● Problem
Please output exactly the part of the records below that opens with the line containing "## Validationer" and closes with the line containing "Navbaren blev lite", both lines included, and nothing else.

*** Block opens ***

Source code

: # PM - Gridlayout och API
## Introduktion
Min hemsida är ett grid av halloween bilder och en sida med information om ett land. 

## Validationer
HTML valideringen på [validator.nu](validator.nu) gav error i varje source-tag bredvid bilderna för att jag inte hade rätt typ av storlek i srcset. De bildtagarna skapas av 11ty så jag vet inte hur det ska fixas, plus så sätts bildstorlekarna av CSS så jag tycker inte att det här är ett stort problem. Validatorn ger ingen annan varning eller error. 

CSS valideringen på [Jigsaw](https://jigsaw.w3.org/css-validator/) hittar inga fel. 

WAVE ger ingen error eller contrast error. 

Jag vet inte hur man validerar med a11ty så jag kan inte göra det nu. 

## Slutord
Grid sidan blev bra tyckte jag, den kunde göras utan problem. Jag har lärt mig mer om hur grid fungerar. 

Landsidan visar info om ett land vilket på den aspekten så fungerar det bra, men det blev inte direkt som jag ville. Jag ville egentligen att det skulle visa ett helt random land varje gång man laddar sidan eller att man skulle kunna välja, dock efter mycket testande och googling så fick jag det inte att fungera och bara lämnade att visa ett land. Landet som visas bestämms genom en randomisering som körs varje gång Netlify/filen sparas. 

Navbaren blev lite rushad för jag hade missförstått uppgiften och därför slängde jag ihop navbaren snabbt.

*** Block closes ***
*** Block opens ***

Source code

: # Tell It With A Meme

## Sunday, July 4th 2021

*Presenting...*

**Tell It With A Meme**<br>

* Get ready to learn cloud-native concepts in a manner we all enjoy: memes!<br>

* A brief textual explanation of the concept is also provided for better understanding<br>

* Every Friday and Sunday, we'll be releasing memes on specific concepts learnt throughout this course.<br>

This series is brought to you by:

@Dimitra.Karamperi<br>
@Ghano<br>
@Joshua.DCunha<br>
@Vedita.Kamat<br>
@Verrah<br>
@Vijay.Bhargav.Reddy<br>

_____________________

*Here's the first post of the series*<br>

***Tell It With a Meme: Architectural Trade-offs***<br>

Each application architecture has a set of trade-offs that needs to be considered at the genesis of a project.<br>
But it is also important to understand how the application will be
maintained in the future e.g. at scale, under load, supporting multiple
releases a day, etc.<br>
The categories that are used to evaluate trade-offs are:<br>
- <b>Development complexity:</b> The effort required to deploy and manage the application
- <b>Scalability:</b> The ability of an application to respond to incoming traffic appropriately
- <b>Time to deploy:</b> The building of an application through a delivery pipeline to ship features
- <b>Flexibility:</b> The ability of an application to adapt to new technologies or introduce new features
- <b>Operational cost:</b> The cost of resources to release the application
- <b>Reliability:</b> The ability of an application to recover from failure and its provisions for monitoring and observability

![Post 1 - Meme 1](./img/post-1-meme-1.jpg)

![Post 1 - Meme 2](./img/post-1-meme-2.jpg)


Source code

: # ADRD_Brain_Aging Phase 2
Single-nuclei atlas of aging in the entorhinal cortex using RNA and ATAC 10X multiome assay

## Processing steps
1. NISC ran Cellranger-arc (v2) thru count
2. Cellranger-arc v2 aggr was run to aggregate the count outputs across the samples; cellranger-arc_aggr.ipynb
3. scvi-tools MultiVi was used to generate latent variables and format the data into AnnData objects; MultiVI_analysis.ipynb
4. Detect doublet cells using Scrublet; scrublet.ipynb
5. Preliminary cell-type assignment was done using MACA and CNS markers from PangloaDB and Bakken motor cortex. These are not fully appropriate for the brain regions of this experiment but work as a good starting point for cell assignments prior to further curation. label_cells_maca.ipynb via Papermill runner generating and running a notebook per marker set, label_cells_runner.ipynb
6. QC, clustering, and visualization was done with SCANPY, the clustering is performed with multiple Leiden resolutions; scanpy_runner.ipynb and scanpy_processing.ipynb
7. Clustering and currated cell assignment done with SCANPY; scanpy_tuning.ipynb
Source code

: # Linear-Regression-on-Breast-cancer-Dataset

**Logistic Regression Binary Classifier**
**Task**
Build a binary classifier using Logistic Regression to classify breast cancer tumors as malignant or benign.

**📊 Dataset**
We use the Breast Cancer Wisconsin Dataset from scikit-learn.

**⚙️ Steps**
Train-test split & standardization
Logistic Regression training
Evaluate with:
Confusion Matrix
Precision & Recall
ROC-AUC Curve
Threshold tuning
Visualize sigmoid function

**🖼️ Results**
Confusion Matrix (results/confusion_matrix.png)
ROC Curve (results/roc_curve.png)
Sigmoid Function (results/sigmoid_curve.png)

*** Block closes ***
*** Block opens ***

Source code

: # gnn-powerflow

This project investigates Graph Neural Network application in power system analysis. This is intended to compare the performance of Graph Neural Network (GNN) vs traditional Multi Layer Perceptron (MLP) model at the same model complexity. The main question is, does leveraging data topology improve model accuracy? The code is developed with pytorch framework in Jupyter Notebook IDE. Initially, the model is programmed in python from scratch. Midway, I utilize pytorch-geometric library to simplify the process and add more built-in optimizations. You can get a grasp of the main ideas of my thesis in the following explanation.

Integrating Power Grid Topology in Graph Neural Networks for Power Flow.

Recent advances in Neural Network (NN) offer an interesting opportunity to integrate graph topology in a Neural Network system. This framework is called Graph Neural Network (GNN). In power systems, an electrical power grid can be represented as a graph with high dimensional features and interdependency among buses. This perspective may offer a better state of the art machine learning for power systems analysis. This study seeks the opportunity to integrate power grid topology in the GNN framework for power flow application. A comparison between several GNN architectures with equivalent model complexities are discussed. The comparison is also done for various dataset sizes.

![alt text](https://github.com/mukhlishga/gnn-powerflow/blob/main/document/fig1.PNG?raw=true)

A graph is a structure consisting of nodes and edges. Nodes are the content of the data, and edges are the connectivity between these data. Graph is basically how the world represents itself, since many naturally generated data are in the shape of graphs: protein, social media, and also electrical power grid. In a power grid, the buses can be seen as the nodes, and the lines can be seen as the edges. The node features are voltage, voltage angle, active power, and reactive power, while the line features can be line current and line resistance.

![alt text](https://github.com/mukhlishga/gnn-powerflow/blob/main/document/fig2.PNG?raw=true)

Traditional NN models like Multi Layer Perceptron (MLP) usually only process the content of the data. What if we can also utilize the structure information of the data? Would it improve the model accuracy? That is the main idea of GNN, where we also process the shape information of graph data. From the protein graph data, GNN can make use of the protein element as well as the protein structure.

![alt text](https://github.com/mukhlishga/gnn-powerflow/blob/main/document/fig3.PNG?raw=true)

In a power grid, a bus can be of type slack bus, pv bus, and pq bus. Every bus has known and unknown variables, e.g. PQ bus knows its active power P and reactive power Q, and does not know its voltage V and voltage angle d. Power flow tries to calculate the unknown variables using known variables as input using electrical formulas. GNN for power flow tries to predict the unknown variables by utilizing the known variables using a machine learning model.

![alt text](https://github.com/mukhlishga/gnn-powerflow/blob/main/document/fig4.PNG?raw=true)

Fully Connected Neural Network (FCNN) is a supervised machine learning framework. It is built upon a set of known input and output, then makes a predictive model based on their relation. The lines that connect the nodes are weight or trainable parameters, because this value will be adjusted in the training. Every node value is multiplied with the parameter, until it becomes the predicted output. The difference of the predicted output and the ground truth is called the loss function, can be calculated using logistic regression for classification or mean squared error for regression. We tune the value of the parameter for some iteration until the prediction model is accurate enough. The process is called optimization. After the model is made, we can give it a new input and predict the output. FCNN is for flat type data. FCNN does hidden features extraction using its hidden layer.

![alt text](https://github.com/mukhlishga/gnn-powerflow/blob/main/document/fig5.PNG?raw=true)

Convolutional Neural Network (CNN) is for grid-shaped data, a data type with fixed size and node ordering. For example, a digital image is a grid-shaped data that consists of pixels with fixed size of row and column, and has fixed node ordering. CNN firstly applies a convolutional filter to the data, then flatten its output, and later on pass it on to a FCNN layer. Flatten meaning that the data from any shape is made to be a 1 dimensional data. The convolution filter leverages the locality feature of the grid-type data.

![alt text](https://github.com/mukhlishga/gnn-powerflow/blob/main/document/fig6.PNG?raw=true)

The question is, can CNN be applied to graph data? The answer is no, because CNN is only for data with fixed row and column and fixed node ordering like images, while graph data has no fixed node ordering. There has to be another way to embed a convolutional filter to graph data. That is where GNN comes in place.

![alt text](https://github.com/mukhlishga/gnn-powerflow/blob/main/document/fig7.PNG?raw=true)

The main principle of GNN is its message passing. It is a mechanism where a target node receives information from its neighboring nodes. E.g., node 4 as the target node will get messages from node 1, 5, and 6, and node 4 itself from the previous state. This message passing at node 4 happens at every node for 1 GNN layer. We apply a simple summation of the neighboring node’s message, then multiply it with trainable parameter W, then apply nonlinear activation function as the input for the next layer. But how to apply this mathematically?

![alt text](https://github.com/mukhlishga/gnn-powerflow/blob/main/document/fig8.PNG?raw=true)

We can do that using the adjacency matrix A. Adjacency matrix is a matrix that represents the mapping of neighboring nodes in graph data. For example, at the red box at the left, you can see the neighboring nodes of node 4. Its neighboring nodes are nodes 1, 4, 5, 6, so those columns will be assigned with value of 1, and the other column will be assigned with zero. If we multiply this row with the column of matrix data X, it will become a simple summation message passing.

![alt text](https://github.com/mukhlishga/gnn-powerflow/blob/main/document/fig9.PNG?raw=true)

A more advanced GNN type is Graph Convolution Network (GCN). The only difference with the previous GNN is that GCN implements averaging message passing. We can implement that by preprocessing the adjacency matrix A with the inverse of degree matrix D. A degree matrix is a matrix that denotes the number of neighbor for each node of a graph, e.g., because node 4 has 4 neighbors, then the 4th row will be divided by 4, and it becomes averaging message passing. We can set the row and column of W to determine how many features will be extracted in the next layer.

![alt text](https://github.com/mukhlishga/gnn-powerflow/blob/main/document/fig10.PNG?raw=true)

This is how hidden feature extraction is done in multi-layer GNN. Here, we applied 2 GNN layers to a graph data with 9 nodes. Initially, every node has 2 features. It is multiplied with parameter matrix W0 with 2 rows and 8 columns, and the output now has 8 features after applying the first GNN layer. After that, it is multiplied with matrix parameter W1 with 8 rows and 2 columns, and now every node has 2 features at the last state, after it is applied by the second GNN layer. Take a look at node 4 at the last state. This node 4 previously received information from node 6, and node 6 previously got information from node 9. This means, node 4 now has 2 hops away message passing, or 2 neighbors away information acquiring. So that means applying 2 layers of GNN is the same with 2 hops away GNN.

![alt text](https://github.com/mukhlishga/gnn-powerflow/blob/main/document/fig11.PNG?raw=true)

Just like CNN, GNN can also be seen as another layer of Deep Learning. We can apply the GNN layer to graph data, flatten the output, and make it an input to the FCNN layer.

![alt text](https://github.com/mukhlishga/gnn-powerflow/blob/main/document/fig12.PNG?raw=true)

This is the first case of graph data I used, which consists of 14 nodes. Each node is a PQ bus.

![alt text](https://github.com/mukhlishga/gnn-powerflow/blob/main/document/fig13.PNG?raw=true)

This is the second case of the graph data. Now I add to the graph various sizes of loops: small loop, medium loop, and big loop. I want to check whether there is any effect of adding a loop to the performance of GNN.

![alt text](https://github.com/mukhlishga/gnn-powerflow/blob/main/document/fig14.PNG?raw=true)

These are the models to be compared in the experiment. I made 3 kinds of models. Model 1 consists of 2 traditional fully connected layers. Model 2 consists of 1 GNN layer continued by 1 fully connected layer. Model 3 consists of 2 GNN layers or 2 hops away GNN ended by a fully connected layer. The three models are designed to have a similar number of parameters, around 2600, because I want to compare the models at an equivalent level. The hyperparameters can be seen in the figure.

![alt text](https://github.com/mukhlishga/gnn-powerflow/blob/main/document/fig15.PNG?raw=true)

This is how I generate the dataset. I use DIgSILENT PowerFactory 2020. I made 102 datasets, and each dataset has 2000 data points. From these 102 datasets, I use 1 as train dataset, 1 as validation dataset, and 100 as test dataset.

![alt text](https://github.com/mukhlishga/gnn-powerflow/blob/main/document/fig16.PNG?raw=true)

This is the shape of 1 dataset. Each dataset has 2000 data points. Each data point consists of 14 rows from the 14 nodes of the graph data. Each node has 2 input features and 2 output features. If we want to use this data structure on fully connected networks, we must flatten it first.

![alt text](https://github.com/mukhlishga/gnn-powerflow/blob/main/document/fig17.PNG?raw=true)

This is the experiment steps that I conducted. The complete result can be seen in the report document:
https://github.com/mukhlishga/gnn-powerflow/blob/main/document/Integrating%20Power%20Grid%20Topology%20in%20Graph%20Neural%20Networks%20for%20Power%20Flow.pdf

*** Block closes ***

● Expected answer
## Validationer
HTML valideringen på [validator.nu](validator.nu) gav error i varje source-tag bredvid bilderna för att jag inte hade rätt typ av storlek i srcset. De bildtagarna skapas av 11ty så jag vet inte hur det ska fixas, plus så sätts bildstorlekarna av CSS så jag tycker inte att det här är ett stort problem. Validatorn ger ingen annan varning eller error. 

CSS valideringen på [Jigsaw](https://jigsaw.w3.org/css-validator/) hittar inga fel. 

WAVE ger ingen error eller contrast error. 

Jag vet inte hur man validerar med a11ty så jag kan inte göra det nu. 

## Slutord
Grid sidan blev bra tyckte jag, den kunde göras utan problem. Jag har lärt mig mer om hur grid fungerar. 

Landsidan visar info om ett land vilket på den aspekten så fungerar det bra, men det blev inte direkt som jag ville. Jag ville egentligen att det skulle visa ett helt random land varje gång man laddar sidan eller att man skulle kunna välja, dock efter mycket testande och googling så fick jag det inte att fungera och bara lämnade att visa ett land. Landet som visas bestämms genom en randomisering som körs varje gång Netlify/filen sparas. 

Navbaren blev lite rushad för jag hade missförstått uppgiften och därför slängde jag ihop navbaren snabbt.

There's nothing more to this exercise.